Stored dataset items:
┄┄┄┄┄┄

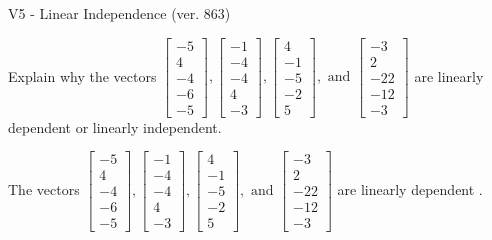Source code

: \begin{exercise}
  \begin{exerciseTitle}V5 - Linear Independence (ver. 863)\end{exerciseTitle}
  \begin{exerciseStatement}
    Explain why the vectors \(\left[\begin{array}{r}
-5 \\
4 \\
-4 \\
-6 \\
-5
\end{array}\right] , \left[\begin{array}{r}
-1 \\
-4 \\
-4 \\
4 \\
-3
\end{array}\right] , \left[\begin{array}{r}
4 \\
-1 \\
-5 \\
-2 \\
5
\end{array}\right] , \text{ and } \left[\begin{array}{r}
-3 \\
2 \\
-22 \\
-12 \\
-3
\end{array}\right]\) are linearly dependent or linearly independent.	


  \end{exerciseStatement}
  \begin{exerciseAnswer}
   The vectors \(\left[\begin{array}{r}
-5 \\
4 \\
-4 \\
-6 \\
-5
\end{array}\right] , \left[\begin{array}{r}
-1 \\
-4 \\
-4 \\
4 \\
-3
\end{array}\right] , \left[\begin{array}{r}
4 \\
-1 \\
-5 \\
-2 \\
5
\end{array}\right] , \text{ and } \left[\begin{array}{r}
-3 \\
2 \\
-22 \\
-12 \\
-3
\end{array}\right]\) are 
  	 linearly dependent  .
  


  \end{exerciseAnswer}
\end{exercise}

┄┄┄┄┄┄

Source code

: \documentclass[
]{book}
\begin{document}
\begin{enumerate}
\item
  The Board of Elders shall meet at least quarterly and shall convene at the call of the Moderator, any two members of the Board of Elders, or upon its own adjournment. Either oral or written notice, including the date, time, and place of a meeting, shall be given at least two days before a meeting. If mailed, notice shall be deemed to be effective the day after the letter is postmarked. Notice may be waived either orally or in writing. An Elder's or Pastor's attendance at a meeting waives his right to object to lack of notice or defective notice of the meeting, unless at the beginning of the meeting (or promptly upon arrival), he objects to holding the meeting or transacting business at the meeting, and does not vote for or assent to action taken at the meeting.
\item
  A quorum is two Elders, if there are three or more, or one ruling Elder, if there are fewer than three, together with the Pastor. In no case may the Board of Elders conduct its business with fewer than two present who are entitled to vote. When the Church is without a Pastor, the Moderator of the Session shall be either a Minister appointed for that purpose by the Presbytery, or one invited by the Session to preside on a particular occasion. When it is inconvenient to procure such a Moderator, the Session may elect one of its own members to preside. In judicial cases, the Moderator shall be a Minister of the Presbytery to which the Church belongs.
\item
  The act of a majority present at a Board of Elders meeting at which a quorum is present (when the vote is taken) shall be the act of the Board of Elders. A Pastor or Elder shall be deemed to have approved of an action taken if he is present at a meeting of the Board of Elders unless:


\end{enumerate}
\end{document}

┄┄┄┄┄┄

Which lines above include the string "linearly"? Show them.

\end{array}\right]\) are linearly dependent or linearly independent.	
  	 linearly dependent  .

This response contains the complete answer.